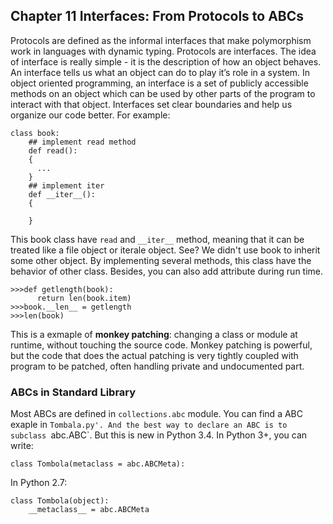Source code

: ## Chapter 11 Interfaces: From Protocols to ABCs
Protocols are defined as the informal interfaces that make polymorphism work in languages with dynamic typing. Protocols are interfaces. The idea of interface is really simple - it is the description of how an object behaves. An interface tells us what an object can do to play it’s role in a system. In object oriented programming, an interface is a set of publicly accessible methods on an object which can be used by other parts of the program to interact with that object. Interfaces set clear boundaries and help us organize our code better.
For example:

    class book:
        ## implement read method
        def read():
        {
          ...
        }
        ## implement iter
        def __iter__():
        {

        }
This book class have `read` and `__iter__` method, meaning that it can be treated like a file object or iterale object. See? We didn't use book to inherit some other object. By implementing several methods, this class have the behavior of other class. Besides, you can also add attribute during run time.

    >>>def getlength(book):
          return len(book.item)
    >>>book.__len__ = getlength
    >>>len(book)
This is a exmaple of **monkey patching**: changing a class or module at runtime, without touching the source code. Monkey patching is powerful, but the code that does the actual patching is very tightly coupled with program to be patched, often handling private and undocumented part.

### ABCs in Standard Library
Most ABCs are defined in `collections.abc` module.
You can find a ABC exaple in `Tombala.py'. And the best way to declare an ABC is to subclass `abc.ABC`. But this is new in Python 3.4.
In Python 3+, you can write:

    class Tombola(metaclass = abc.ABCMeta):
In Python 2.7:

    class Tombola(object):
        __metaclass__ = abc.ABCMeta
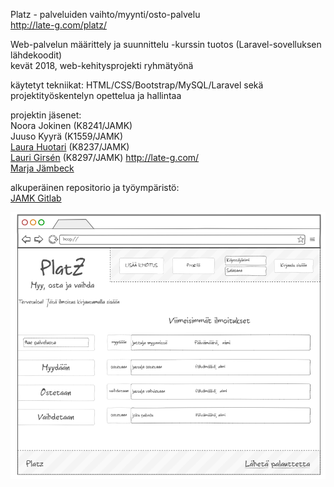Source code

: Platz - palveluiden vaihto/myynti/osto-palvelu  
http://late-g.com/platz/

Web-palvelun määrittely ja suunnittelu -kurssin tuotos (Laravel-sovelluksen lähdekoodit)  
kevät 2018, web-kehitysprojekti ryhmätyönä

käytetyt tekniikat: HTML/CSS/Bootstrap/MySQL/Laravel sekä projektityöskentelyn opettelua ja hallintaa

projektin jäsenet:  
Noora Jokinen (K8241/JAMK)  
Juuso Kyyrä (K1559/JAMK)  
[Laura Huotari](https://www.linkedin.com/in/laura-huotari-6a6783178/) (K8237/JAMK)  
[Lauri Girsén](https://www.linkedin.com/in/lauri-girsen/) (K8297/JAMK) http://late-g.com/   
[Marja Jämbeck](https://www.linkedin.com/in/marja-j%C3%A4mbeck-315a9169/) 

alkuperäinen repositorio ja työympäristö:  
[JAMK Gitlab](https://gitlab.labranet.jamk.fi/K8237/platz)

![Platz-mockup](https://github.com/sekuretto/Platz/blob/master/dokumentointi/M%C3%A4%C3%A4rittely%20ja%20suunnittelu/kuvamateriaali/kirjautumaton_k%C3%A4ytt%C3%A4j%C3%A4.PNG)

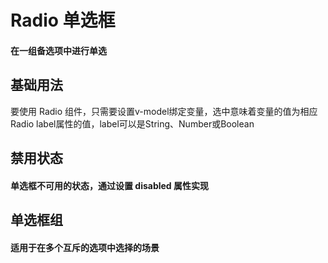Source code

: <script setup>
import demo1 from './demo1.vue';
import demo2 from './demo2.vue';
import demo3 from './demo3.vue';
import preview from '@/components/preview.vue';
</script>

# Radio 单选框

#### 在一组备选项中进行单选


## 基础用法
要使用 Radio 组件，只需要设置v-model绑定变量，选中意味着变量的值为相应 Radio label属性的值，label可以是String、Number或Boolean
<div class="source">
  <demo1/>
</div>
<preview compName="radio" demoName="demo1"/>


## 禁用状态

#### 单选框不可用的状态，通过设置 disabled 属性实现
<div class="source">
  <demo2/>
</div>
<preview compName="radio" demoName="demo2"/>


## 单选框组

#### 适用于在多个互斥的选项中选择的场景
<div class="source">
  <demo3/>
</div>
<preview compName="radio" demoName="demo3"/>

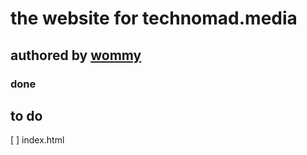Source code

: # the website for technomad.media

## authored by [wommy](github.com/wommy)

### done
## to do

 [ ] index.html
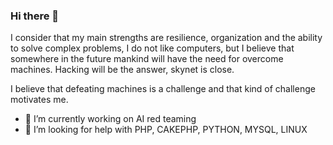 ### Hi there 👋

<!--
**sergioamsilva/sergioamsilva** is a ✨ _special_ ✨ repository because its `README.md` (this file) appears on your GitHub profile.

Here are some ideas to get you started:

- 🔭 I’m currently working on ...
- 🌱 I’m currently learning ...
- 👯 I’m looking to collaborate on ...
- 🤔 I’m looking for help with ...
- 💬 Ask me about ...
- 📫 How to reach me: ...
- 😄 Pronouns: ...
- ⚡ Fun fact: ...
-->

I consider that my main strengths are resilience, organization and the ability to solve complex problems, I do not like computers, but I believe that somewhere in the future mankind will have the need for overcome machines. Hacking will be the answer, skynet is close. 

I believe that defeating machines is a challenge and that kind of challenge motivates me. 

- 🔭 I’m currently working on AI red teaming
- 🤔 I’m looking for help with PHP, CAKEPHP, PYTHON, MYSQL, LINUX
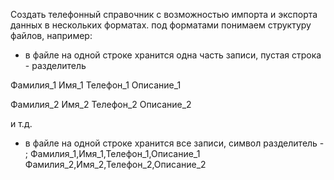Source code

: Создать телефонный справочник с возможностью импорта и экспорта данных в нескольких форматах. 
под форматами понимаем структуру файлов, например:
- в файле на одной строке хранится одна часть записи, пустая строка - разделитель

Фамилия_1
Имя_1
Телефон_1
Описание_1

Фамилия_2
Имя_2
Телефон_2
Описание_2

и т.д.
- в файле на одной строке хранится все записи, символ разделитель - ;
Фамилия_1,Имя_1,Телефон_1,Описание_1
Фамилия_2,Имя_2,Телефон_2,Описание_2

◆ WHAT YOU HAVE TO DO ◆
Looking at the entries, work out how many lines hold the word "other". Give the number and nothing else.

◆ RESPONSE TO THE EXERCISE ◆
2